• **Activity**
Two lines mark the range in the entries below: the one holding "- Fixed invalid" and the one holding "## Current State". Set down those two and all lines between them, exactly.

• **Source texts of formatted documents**

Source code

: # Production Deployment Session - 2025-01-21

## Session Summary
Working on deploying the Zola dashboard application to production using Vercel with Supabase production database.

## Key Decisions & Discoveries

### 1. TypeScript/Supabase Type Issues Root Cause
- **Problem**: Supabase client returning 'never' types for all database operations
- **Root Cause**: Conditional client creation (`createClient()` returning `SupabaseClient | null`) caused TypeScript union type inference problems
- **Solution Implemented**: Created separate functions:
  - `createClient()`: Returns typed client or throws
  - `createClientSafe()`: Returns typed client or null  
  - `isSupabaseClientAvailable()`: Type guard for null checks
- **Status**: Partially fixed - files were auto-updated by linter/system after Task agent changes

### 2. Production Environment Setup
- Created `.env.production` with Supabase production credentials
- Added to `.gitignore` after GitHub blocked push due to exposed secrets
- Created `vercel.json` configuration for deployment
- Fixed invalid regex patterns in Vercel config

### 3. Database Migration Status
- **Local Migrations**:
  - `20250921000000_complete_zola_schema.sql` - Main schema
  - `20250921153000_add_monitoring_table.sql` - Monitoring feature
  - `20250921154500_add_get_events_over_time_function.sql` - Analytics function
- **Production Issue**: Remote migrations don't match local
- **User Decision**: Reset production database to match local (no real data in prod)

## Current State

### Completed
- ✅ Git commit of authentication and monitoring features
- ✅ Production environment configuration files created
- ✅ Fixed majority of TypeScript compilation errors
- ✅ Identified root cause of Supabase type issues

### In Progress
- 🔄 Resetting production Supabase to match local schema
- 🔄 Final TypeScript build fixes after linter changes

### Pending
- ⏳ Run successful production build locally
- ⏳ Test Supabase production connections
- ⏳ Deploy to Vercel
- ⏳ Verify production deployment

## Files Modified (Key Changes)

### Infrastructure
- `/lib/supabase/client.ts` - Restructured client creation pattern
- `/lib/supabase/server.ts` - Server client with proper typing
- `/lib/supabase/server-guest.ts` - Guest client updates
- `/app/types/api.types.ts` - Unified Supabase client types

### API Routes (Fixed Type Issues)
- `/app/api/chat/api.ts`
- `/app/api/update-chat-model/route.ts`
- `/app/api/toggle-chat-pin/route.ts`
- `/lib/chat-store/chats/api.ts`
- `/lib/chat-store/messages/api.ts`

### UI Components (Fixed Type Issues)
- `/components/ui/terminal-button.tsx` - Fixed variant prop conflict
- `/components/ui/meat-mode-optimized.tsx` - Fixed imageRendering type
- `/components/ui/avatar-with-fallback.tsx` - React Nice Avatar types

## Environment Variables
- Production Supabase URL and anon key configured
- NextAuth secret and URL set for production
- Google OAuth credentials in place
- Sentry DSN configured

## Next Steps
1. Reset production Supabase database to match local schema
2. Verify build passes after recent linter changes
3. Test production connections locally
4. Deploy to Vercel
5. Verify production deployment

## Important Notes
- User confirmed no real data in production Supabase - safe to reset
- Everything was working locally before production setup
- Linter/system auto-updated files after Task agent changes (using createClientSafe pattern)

--

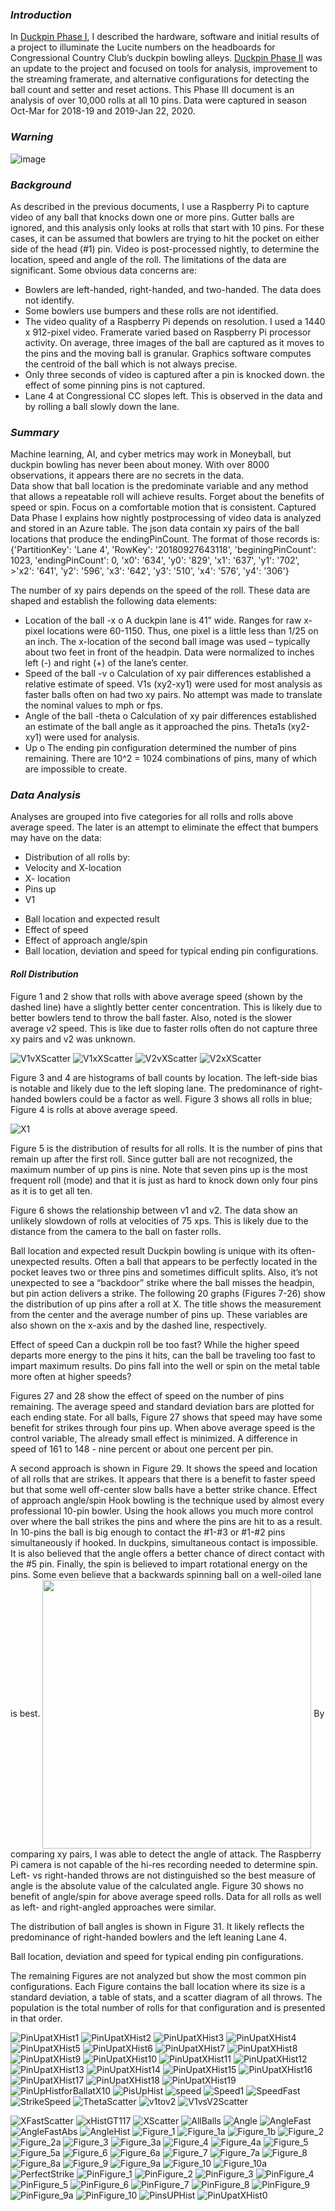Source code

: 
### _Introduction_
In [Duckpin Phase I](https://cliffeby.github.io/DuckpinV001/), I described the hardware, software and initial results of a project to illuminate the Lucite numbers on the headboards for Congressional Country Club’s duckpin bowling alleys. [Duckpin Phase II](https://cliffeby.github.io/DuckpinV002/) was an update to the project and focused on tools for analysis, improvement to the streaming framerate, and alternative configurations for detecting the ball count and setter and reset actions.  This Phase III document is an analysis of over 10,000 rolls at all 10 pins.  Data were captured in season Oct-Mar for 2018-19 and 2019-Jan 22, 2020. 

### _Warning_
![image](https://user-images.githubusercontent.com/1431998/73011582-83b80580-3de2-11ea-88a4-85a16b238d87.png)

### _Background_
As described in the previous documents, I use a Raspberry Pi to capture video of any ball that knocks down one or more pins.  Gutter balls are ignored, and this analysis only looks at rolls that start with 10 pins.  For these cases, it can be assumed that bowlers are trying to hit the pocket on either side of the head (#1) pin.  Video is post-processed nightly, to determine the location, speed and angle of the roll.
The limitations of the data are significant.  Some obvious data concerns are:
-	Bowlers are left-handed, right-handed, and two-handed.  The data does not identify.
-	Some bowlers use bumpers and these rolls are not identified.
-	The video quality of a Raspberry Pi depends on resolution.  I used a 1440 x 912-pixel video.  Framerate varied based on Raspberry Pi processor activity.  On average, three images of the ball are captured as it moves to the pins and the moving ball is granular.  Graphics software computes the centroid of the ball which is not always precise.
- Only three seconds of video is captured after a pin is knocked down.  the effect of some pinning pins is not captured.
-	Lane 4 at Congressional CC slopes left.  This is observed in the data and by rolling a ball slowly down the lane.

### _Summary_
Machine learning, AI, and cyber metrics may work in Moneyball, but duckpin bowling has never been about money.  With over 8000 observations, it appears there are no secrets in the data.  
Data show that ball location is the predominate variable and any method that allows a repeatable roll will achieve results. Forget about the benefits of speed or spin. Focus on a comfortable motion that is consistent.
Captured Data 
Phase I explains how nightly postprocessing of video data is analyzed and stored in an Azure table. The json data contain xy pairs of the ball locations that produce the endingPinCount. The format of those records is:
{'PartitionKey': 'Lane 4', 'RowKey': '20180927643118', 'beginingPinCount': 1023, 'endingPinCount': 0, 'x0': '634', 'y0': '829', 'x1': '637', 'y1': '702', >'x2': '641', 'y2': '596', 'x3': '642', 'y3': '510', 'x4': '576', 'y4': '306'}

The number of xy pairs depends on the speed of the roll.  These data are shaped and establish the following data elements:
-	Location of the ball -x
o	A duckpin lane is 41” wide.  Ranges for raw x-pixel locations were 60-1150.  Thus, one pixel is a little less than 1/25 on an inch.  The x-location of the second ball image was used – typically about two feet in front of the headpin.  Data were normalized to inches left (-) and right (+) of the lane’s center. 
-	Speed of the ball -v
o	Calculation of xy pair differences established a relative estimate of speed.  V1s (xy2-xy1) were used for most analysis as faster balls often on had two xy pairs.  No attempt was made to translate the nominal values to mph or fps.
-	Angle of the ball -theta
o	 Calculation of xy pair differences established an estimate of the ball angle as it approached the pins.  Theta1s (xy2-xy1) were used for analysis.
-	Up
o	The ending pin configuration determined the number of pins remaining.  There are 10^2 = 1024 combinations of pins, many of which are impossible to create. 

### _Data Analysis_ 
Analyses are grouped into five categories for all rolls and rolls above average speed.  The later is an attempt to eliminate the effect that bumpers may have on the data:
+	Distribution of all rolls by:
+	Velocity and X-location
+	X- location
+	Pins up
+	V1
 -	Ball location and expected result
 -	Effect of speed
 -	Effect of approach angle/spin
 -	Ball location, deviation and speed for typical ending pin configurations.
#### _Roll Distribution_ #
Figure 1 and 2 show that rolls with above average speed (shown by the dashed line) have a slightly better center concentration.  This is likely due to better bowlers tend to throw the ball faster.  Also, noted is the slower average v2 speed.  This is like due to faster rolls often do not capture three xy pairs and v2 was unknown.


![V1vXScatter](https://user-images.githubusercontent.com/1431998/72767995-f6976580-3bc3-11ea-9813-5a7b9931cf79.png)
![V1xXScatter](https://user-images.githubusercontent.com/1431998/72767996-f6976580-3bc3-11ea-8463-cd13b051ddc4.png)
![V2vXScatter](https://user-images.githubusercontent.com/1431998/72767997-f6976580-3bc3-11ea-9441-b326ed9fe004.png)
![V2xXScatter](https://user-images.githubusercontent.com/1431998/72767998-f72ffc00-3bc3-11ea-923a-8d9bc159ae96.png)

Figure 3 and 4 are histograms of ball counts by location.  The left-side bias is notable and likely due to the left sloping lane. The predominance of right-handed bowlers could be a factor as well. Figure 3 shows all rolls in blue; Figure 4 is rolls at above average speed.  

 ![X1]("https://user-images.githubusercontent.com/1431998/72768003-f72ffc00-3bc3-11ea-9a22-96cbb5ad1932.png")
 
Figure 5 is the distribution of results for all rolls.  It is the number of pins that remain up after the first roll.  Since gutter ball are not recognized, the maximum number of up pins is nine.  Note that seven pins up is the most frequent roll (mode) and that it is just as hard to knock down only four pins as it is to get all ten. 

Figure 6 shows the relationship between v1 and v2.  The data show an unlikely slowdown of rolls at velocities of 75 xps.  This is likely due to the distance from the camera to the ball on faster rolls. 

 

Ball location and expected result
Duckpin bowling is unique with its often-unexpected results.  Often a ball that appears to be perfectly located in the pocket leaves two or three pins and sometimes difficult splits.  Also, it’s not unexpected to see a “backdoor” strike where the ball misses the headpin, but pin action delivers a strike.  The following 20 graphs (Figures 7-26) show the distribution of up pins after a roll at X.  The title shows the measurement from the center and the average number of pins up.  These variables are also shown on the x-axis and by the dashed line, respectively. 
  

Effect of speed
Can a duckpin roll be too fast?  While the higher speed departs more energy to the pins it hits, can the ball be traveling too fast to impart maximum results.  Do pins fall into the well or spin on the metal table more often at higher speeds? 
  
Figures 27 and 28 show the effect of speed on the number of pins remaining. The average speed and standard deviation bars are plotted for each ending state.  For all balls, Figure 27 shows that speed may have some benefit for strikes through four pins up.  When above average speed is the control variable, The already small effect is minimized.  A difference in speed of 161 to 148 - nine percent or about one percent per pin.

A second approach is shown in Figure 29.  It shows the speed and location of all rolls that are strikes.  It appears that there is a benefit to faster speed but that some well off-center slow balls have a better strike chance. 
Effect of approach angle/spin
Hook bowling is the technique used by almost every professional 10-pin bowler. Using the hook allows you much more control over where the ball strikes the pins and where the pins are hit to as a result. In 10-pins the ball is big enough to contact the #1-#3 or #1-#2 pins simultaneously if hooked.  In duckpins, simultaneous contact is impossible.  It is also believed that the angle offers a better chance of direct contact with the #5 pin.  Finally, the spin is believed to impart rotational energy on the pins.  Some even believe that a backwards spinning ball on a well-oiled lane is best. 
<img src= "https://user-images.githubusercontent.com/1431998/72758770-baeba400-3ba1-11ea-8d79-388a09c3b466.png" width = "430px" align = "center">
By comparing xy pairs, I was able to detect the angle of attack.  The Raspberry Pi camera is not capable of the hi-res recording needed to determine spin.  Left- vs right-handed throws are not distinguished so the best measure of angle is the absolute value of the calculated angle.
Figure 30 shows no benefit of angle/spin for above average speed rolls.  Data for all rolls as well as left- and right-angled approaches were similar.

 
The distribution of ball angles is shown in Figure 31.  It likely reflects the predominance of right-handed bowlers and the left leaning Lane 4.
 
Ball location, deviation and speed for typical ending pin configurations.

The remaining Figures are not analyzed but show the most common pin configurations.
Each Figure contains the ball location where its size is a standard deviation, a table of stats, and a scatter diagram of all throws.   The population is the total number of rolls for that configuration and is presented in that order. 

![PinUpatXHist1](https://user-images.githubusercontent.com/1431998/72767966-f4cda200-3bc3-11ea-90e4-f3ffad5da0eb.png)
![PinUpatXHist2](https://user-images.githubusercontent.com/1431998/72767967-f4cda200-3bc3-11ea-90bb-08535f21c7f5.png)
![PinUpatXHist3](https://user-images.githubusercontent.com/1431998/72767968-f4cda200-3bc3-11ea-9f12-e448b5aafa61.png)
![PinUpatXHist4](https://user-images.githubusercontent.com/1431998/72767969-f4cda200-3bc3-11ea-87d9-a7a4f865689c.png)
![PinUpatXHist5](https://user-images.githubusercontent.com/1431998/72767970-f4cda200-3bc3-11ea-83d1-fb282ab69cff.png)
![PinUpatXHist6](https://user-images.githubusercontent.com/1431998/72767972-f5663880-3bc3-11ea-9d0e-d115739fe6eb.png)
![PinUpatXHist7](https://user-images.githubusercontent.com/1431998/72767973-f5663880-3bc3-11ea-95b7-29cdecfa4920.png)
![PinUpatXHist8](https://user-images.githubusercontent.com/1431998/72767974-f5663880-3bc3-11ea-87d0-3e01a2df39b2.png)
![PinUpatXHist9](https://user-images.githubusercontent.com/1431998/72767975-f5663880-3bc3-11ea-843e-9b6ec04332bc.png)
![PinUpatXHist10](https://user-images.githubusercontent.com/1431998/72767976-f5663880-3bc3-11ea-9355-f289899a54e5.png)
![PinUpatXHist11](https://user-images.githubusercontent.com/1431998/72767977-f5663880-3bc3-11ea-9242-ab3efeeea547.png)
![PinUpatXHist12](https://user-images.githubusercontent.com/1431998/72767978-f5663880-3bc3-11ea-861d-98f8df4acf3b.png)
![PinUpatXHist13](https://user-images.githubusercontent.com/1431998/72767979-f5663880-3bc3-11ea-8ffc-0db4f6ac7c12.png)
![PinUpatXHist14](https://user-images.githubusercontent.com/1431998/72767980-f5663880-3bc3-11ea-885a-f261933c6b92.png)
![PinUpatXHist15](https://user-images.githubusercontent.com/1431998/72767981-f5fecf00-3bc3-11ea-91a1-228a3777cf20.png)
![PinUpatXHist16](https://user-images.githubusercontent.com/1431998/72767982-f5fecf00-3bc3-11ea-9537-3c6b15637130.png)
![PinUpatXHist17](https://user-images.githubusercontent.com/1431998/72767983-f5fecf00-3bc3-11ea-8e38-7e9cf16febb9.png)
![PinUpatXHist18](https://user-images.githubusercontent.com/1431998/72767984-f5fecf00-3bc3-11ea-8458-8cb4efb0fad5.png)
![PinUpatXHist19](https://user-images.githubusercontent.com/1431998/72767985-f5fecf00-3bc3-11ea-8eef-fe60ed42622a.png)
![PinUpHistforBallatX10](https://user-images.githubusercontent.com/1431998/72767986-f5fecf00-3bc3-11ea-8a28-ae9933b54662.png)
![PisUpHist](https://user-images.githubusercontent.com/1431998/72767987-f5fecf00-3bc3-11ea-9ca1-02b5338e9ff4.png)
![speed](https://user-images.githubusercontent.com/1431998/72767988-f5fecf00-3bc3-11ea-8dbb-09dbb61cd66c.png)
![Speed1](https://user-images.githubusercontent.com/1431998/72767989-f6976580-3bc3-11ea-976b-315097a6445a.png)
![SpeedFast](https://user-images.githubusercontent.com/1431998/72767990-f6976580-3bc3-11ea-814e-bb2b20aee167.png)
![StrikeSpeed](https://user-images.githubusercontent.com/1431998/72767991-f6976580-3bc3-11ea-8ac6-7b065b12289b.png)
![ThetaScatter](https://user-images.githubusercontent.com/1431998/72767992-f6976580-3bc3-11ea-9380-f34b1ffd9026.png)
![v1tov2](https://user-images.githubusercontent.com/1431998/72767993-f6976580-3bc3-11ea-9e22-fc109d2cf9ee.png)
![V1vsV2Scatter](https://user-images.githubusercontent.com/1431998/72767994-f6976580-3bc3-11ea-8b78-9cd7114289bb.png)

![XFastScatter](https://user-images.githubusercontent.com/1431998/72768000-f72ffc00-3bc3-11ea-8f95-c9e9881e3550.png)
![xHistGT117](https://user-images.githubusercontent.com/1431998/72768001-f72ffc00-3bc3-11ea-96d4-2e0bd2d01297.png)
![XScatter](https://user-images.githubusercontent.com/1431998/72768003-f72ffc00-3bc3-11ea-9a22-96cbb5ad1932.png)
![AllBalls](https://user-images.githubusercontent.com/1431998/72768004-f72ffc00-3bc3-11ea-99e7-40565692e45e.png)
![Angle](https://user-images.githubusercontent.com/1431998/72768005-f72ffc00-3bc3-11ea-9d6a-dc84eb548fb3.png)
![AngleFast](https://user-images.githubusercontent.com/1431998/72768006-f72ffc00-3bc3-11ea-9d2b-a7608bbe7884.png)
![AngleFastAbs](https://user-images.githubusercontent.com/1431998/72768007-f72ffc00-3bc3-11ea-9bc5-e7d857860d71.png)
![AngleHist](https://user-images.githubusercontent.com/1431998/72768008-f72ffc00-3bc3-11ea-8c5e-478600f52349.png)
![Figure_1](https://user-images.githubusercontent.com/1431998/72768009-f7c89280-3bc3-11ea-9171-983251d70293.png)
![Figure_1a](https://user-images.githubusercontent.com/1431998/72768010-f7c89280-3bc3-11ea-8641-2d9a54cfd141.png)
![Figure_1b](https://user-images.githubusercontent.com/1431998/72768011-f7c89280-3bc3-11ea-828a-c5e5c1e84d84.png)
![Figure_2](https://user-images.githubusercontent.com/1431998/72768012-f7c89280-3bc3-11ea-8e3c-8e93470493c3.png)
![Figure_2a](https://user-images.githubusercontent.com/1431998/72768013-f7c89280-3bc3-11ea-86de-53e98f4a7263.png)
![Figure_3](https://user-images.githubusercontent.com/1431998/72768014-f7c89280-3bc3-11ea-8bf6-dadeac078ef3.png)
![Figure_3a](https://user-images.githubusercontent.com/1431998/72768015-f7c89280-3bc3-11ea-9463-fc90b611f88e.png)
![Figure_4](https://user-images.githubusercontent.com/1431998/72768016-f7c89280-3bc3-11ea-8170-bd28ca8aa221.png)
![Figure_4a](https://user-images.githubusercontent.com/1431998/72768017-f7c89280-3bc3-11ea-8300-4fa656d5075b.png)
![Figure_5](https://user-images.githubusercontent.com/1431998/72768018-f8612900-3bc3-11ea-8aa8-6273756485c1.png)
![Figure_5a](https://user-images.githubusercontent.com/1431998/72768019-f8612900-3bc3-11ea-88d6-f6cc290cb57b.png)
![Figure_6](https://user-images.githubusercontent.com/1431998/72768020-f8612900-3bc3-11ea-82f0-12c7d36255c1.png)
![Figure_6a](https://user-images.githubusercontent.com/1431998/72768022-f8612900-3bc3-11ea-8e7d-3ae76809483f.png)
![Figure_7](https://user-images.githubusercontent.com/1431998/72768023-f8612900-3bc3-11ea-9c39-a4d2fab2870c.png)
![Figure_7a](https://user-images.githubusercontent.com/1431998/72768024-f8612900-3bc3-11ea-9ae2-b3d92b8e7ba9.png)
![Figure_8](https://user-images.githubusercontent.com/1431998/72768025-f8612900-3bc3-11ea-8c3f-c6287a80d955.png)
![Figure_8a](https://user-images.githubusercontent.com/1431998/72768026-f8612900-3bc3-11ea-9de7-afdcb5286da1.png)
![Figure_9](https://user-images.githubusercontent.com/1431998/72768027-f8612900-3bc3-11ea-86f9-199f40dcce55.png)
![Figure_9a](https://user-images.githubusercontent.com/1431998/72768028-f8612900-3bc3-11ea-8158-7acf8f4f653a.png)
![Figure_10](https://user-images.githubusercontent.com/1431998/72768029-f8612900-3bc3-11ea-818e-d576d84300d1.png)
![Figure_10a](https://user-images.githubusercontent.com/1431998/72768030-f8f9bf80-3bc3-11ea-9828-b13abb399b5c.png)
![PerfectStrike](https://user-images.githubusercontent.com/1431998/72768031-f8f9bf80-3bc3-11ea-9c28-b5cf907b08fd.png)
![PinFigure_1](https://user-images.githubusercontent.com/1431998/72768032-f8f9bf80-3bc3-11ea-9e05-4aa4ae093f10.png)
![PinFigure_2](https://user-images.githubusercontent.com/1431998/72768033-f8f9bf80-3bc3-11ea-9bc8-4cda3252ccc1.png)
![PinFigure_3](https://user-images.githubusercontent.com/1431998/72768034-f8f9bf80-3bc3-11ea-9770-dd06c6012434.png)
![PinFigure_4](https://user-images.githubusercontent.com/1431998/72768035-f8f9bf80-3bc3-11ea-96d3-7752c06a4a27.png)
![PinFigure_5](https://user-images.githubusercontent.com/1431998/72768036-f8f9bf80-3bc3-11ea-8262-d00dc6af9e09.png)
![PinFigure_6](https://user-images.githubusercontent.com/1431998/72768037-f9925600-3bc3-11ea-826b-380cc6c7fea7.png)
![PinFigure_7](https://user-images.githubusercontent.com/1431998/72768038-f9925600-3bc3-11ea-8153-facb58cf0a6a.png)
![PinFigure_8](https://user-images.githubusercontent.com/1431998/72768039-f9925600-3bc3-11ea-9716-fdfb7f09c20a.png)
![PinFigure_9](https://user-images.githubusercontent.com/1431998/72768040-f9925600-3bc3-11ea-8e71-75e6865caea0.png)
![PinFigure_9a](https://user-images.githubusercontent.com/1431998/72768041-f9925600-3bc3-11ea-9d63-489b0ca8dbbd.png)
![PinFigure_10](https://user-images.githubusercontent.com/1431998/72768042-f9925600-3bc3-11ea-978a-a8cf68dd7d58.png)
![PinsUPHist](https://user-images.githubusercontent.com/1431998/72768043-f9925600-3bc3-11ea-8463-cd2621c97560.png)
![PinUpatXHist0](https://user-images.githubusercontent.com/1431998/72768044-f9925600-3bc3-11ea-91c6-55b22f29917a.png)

--

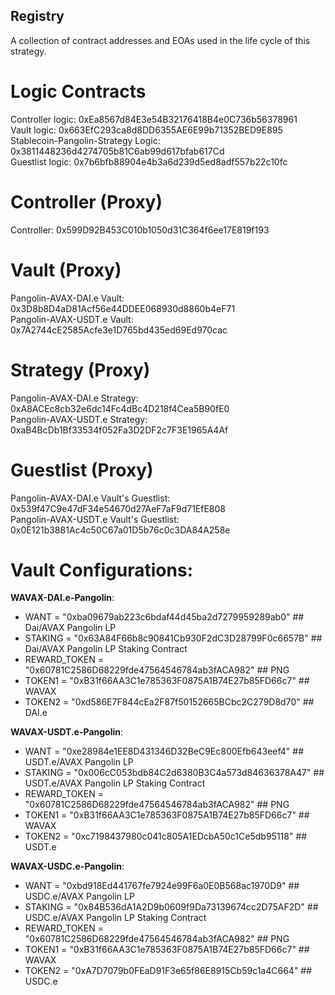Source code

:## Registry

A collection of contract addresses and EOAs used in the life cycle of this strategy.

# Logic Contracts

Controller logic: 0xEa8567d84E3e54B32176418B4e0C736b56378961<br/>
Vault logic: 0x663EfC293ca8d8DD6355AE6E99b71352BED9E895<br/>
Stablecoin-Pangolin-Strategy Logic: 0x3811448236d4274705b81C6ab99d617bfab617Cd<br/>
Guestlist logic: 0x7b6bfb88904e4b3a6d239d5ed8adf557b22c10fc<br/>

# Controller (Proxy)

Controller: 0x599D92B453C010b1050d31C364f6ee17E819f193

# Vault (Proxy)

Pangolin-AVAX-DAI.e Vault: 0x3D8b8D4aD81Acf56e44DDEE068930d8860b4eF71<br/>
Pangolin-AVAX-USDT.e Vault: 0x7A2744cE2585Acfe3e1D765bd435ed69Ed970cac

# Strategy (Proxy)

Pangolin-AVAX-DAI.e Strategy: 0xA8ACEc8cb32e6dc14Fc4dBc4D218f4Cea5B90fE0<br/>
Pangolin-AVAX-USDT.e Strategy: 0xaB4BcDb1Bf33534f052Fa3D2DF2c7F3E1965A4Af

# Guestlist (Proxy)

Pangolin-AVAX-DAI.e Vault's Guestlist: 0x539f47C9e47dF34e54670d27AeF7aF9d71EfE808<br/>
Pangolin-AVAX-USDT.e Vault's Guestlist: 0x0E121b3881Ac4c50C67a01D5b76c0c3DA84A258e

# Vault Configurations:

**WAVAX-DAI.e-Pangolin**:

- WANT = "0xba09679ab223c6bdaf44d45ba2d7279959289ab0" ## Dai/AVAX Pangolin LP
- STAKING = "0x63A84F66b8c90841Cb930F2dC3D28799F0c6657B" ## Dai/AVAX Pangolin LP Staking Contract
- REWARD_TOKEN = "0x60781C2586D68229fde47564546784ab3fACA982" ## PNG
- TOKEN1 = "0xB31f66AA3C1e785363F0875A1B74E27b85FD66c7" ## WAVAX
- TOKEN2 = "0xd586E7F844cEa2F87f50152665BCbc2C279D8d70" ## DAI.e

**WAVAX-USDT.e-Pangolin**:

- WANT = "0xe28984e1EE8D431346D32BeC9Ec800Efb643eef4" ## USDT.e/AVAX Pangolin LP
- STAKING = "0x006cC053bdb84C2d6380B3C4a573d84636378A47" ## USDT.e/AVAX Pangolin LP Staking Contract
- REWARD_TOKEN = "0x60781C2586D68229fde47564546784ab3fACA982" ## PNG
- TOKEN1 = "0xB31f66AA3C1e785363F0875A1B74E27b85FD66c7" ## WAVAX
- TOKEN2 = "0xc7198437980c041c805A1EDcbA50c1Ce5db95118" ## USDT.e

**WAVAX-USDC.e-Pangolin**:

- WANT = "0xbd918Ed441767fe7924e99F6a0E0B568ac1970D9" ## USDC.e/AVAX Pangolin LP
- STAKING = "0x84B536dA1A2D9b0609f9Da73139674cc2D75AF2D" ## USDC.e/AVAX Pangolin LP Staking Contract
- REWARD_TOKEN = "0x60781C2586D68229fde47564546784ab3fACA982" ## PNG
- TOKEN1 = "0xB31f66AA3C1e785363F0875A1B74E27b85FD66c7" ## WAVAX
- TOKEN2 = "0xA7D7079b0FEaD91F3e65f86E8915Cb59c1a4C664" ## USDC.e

• **Finished task**
- Fixed invalid regex patterns in Vercel config

### 3. Database Migration Status
- **Local Migrations**:
  - `20250921000000_complete_zola_schema.sql` - Main schema
  - `20250921153000_add_monitoring_table.sql` - Monitoring feature
  - `20250921154500_add_get_events_over_time_function.sql` - Analytics function
- **Production Issue**: Remote migrations don't match local
- **User Decision**: Reset production database to match local (no real data in prod)

## Current State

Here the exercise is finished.